- TRY IT
Restate the data exactly as given and keep the pictures out.

- DATA UNDER STUDY
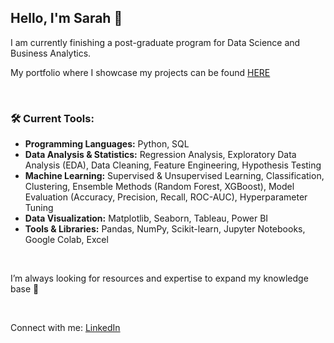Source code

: ## Hello, I'm Sarah 👋 
I am currently finishing a post-graduate program for Data Science and Business Analytics.

My portfolio where I showcase my projects can be found [HERE](xx)  

<br/>

### 🛠️ **Current Tools:**
  - **Programming Languages:** Python, SQL
  - **Data Analysis & Statistics:** Regression Analysis, Exploratory Data Analysis (EDA), Data Cleaning, Feature Engineering, Hypothesis Testing
  - **Machine Learning:** Supervised & Unsupervised Learning, Classification, Clustering, Ensemble Methods (Random Forest, XGBoost), Model Evaluation (Accuracy, Precision, Recall, ROC-AUC), Hyperparameter   Tuning
  - **Data Visualization:** Matplotlib, Seaborn, Tableau, Power BI
  - **Tools & Libraries:** Pandas, NumPy, Scikit-learn, Jupyter Notebooks, Google Colab, Excel

<br/>

I’m always looking for resources and expertise to expand my knowledge base 🔎

<br/>

Connect with me: [LinkedIn](https://www.linkedin.com/in/sarah-ortega-b60150165/)




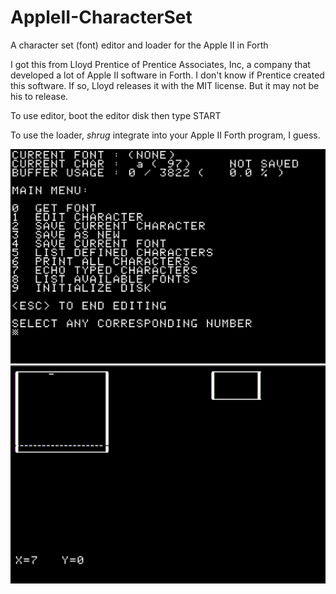 # AppleII-CharacterSet
A character set (font) editor and loader for the Apple II in Forth

I got this from Lloyd Prentice of Prentice Associates, Inc, a company that developed a lot of Apple II software in Forth. I don't know if Prentice created this software. If so, Lloyd releases it with the MIT license. But it may not be his to release.

To use editor, boot the editor disk then type START

To use the loader, *shrug* integrate into your Apple II Forth program, I guess.

![screenshot](screenshot1.png)
![screenshot](screenshot2.png)
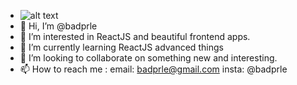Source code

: - ![alt text](https://github.com/badprle/nukepanda-website/blob/main/avatar.jpeg?raw=true)
- 👋 Hi, I’m @badprle
- 👀 I’m interested in ReactJS and beautiful frontend apps.
- 🌱 I’m currently learning ReactJS advanced things
- 💞️ I’m looking to collaborate on something new and interesting.
- 📫 How to reach me :
  email: badprle@gmail.com
  insta: @badprle

<!---
badprle/badprle is a ✨ special ✨ repository because its `README.md` (this file) appears on your GitHub profile.
You can click the Preview link to take a look at your changes.
--->
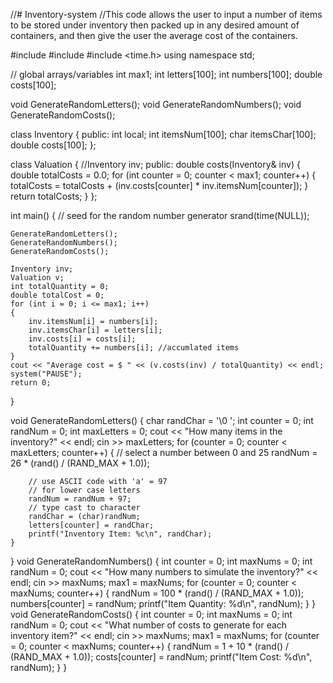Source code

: //# Inventory-system
//This code allows the user to input a number of items to be stored under inventory then packed up in any desired amount of containers, and then give the user the average cost of the containers.

#include <iostream>
#include <string>
#include <time.h>
using namespace std;

// global arrays/variables 
int max1;
int letters[100];
int numbers[100];
double costs[100];

void GenerateRandomLetters();
void GenerateRandomNumbers();
void GenerateRandomCosts();

class Inventory
{
public:
	int local;
	int itemsNum[100];
	char itemsChar[100];
	double costs[100];
};

class Valuation {
	//Inventory inv;
public:
	double costs(Inventory& inv) {
		double totalCosts = 0.0;
		for (int counter = 0; counter < max1; counter++) {
			totalCosts = totalCosts + (inv.costs[counter] *
				inv.itemsNum[counter]);
		}
		return totalCosts;
	}
};

int main()
{
	// seed for the random number generator
	srand(time(NULL));

	GenerateRandomLetters();
	GenerateRandomNumbers();
	GenerateRandomCosts();

	Inventory inv;
	Valuation v;
	int totalQuantity = 0;
	double totalCost = 0;
	for (int i = 0; i <= max1; i++)
	{
		inv.itemsNum[i] = numbers[i];
		inv.itemsChar[i] = letters[i];
		inv.costs[i] = costs[i];
		totalQuantity += numbers[i]; //accumlated items 
	}
	cout << "Average cost = $ " << (v.costs(inv) / totalQuantity) << endl;
	system("PAUSE");
	return 0;
}

void GenerateRandomLetters()
{
	char randChar = '\0 ';
	int counter = 0;
	int randNum = 0;
	int maxLetters = 0;
	cout << "How many items in the inventory?" << endl;
	cin >> maxLetters;
	for (counter = 0; counter < maxLetters; counter++)
	{
		// select a number between 0 and 25
		randNum = 26 * (rand() / (RAND_MAX + 1.0));

		// use ASCII code with 'a' = 97
		// for lower case letters
		randNum = randNum + 97;
		// type cast to character
		randChar = (char)randNum;
		letters[counter] = randChar;
		printf("Inventory Item: %c\n", randChar);
	}
}
void GenerateRandomNumbers()
{
	int counter = 0;
	int maxNums = 0;
	int randNum = 0;
	cout << "How many numbers to simulate the inventory?" << endl;
	cin >> maxNums;
	max1 = maxNums;
	for (counter = 0; counter < maxNums; counter++)
	{
		randNum = 100 * (rand() / (RAND_MAX + 1.0));
		numbers[counter] = randNum;
		printf("Item Quantity: %d\n", randNum);
	}
}
void GenerateRandomCosts()
{
	int counter = 0;
	int maxNums = 0;
	int randNum = 0;
	cout << "What number of costs to generate for each inventory item?" <<
		endl;
	cin >> maxNums;
	max1 = maxNums;
	for (counter = 0; counter < maxNums; counter++)
	{
		randNum = 1 + 10 * (rand() / (RAND_MAX + 1.0));
		costs[counter] = randNum;
		printf("Item Cost: %d\n", randNum);
	}
}
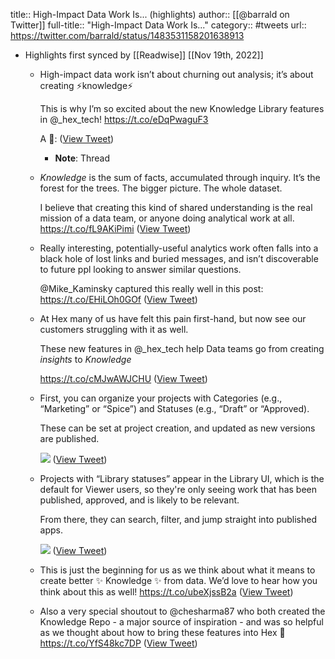 title:: High-Impact Data Work Is... (highlights)
author:: [[@barrald on Twitter]]
full-title:: "High-Impact Data Work Is..."
category:: #tweets
url:: https://twitter.com/barrald/status/1483531158201638913

- Highlights first synced by [[Readwise]] [[Nov 19th, 2022]]
	- High-impact data work isn’t about churning out analysis; it’s about creating ⚡️knowledge⚡️
	  
	  This is why I’m so excited about the new Knowledge Library features in @_hex_tech! https://t.co/eDqPwaguF3
	  
	  A 🧵: ([View Tweet](https://twitter.com/barrald/status/1483531158201638913))
		- **Note**: Thread
	- *Knowledge* is the sum of facts, accumulated through inquiry. It’s the forest for the trees. The bigger picture. The whole dataset.
	  
	  I believe that creating this kind of shared understanding is the real mission of a data team, or anyone doing analytical work at all. https://t.co/fL9AKiPimi ([View Tweet](https://twitter.com/barrald/status/1483531166602780673))
	- Really interesting, potentially-useful analytics work often falls into a black hole of lost links and buried messages, and isn’t discoverable to future ppl looking to answer similar questions.
	  
	  @Mike_Kaminsky captured this really well in this post: https://t.co/EHiLOh0GOf ([View Tweet](https://twitter.com/barrald/status/1483531168372846593))
	- At Hex many of us have felt this pain first-hand, but now see our customers struggling with it as well.
	  
	  These new features in @_hex_tech help Data teams go from creating *insights* to *Knowledge*
	  
	  https://t.co/cMJwAWJCHU ([View Tweet](https://twitter.com/barrald/status/1483531170495094786))
	- First, you can organize your projects with Categories (e.g., “Marketing” or “Spice”) and Statuses (e.g., “Draft” or “Approved).
	  
	  These can be set at project creation, and updated as new versions are published. 
	  
	  ![](https://pbs.twimg.com/media/FJaOn2PVEAAZU4D.jpg) ([View Tweet](https://twitter.com/barrald/status/1483531174651719680))
	- Projects with “Library statuses” appear in the Library UI, which is the default for Viewer users, so they're only seeing work that has been published, approved, and is likely to be relevant.
	  
	  From there, they can search, filter, and jump straight into published apps. 
	  
	  ![](https://pbs.twimg.com/media/FJaOy_5VEAIcPxa.jpg) ([View Tweet](https://twitter.com/barrald/status/1483531180104245249))
	- This is just the beginning for us as we think about what it means to create better ✨ Knowledge ✨ from data. We’d love to hear how you think about this as well! https://t.co/ubeXjssB2a ([View Tweet](https://twitter.com/barrald/status/1483531188107022337))
	- Also a very special shoutout to @chesharma87 who both created the Knowledge Repo - a major source of inspiration - and was so helpful as we thought about how to bring these features into Hex 💜
	  https://t.co/YfS48kc7DP ([View Tweet](https://twitter.com/barrald/status/1483531190338420740))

- FINISHED TASK
Source code

: ## Hello, I'm Sarah 👋 
I am currently finishing a post-graduate program for Data Science and Business Analytics.

My portfolio where I showcase my projects can be found [HERE](xx)  

<br/>

### 🛠️ **Current Tools:**
  - **Programming Languages:** Python, SQL
  - **Data Analysis & Statistics:** Regression Analysis, Exploratory Data Analysis (EDA), Data Cleaning, Feature Engineering, Hypothesis Testing
  - **Machine Learning:** Supervised & Unsupervised Learning, Classification, Clustering, Ensemble Methods (Random Forest, XGBoost), Model Evaluation (Accuracy, Precision, Recall, ROC-AUC), Hyperparameter   Tuning
  - **Data Visualization:** Matplotlib, Seaborn, Tableau, Power BI
  - **Tools & Libraries:** Pandas, NumPy, Scikit-learn, Jupyter Notebooks, Google Colab, Excel

<br/>

I’m always looking for resources and expertise to expand my knowledge base 🔎

<br/>

Connect with me: [LinkedIn](https://www.linkedin.com/in/sarah-ortega-b60150165/)




 # AppleII-CharacterSet
A character set (font) editor and loader for the Apple II in Forth

I got this from Lloyd Prentice of Prentice Associates, Inc, a company that developed a lot of Apple II software in Forth. I don't know if Prentice created this software. If so, Lloyd releases it with the MIT license. But it may not be his to release.

To use editor, boot the editor disk then type START

To use the loader, *shrug* integrate into your Apple II Forth program, I guess.

![screenshot](screenshot1.png)
![screenshot](screenshot2.png)
Source code

: - ![alt text](https://github.com/badprle/nukepanda-website/blob/main/avatar.jpeg?raw=true)
- 👋 Hi, I’m @badprle
- 👀 I’m interested in ReactJS and beautiful frontend apps.
- 🌱 I’m currently learning ReactJS advanced things
- 💞️ I’m looking to collaborate on something new and interesting.
- 📫 How to reach me :
  email: badprle@gmail.com
  insta: @badprle

<!---
badprle/badprle is a ✨ special ✨ repository because its `README.md` (this file) appears on your GitHub profile.
You can click the Preview link to take a look at your changes.
--->
Source code

: //# Inventory-system
//This code allows the user to input a number of items to be stored under inventory then packed up in any desired amount of containers, and then give the user the average cost of the containers.

#include <iostream>
#include <string>
#include <time.h>
using namespace std;

// global arrays/variables 
int max1;
int letters[100];
int numbers[100];
double costs[100];

void GenerateRandomLetters();
void GenerateRandomNumbers();
void GenerateRandomCosts();

class Inventory
{
public:
	int local;
	int itemsNum[100];
	char itemsChar[100];
	double costs[100];
};

class Valuation {
	//Inventory inv;
public:
	double costs(Inventory& inv) {
		double totalCosts = 0.0;
		for (int counter = 0; counter < max1; counter++) {
			totalCosts = totalCosts + (inv.costs[counter] *
				inv.itemsNum[counter]);
		}
		return totalCosts;
	}
};

int main()
{
	// seed for the random number generator
	srand(time(NULL));

	GenerateRandomLetters();
	GenerateRandomNumbers();
	GenerateRandomCosts();

	Inventory inv;
	Valuation v;
	int totalQuantity = 0;
	double totalCost = 0;
	for (int i = 0; i <= max1; i++)
	{
		inv.itemsNum[i] = numbers[i];
		inv.itemsChar[i] = letters[i];
		inv.costs[i] = costs[i];
		totalQuantity += numbers[i]; //accumlated items 
	}
	cout << "Average cost = $ " << (v.costs(inv) / totalQuantity) << endl;
	system("PAUSE");
	return 0;
}

void GenerateRandomLetters()
{
	char randChar = '\0 ';
	int counter = 0;
	int randNum = 0;
	int maxLetters = 0;
	cout << "How many items in the inventory?" << endl;
	cin >> maxLetters;
	for (counter = 0; counter < maxLetters; counter++)
	{
		// select a number between 0 and 25
		randNum = 26 * (rand() / (RAND_MAX + 1.0));

		// use ASCII code with 'a' = 97
		// for lower case letters
		randNum = randNum + 97;
		// type cast to character
		randChar = (char)randNum;
		letters[counter] = randChar;
		printf("Inventory Item: %c\n", randChar);
	}
}
void GenerateRandomNumbers()
{
	int counter = 0;
	int maxNums = 0;
	int randNum = 0;
	cout << "How many numbers to simulate the inventory?" << endl;
	cin >> maxNums;
	max1 = maxNums;
	for (counter = 0; counter < maxNums; counter++)
	{
		randNum = 100 * (rand() / (RAND_MAX + 1.0));
		numbers[counter] = randNum;
		printf("Item Quantity: %d\n", randNum);
	}
}
void GenerateRandomCosts()
{
	int counter = 0;
	int maxNums = 0;
	int randNum = 0;
	cout << "What number of costs to generate for each inventory item?" <<
		endl;
	cin >> maxNums;
	max1 = maxNums;
	for (counter = 0; counter < maxNums; counter++)
	{
		randNum = 1 + 10 * (rand() / (RAND_MAX + 1.0));
		costs[counter] = randNum;
		printf("Item Cost: %d\n", randNum);
	}
}
 title:: High-Impact Data Work Is... (highlights)
author:: [[@barrald on Twitter]]
full-title:: "High-Impact Data Work Is..."
category:: #tweets
url:: https://twitter.com/barrald/status/1483531158201638913

- Highlights first synced by [[Readwise]] [[Nov 19th, 2022]]
	- High-impact data work isn’t about churning out analysis; it’s about creating ⚡️knowledge⚡️
	  
	  This is why I’m so excited about the new Knowledge Library features in @_hex_tech! https://t.co/eDqPwaguF3
	  
	  A 🧵: ([View Tweet](https://twitter.com/barrald/status/1483531158201638913))
		- **Note**: Thread
	- *Knowledge* is the sum of facts, accumulated through inquiry. It’s the forest for the trees. The bigger picture. The whole dataset.
	  
	  I believe that creating this kind of shared understanding is the real mission of a data team, or anyone doing analytical work at all. https://t.co/fL9AKiPimi ([View Tweet](https://twitter.com/barrald/status/1483531166602780673))
	- Really interesting, potentially-useful analytics work often falls into a black hole of lost links and buried messages, and isn’t discoverable to future ppl looking to answer similar questions.
	  
	  @Mike_Kaminsky captured this really well in this post: https://t.co/EHiLOh0GOf ([View Tweet](https://twitter.com/barrald/status/1483531168372846593))
	- At Hex many of us have felt this pain first-hand, but now see our customers struggling with it as well.
	  
	  These new features in @_hex_tech help Data teams go from creating *insights* to *Knowledge*
	  
	  https://t.co/cMJwAWJCHU ([View Tweet](https://twitter.com/barrald/status/1483531170495094786))
	- First, you can organize your projects with Categories (e.g., “Marketing” or “Spice”) and Statuses (e.g., “Draft” or “Approved).
	  
	  These can be set at project creation, and updated as new versions are published. 
	  
	  ![](https://pbs.twimg.com/media/FJaOn2PVEAAZU4D.jpg) ([View Tweet](https://twitter.com/barrald/status/1483531174651719680))
	- Projects with “Library statuses” appear in the Library UI, which is the default for Viewer users, so they're only seeing work that has been published, approved, and is likely to be relevant.
	  
	  From there, they can search, filter, and jump straight into published apps. 
	  
	  ![](https://pbs.twimg.com/media/FJaOy_5VEAIcPxa.jpg) ([View Tweet](https://twitter.com/barrald/status/1483531180104245249))
	- This is just the beginning for us as we think about what it means to create better ✨ Knowledge ✨ from data. We’d love to hear how you think about this as well! https://t.co/ubeXjssB2a ([View Tweet](https://twitter.com/barrald/status/1483531188107022337))
	- Also a very special shoutout to @chesharma87 who both created the Knowledge Repo - a major source of inspiration - and was so helpful as we thought about how to bring these features into Hex 💜
	  https://t.co/YfS48kc7DP ([View Tweet](https://twitter.com/barrald/status/1483531190338420740))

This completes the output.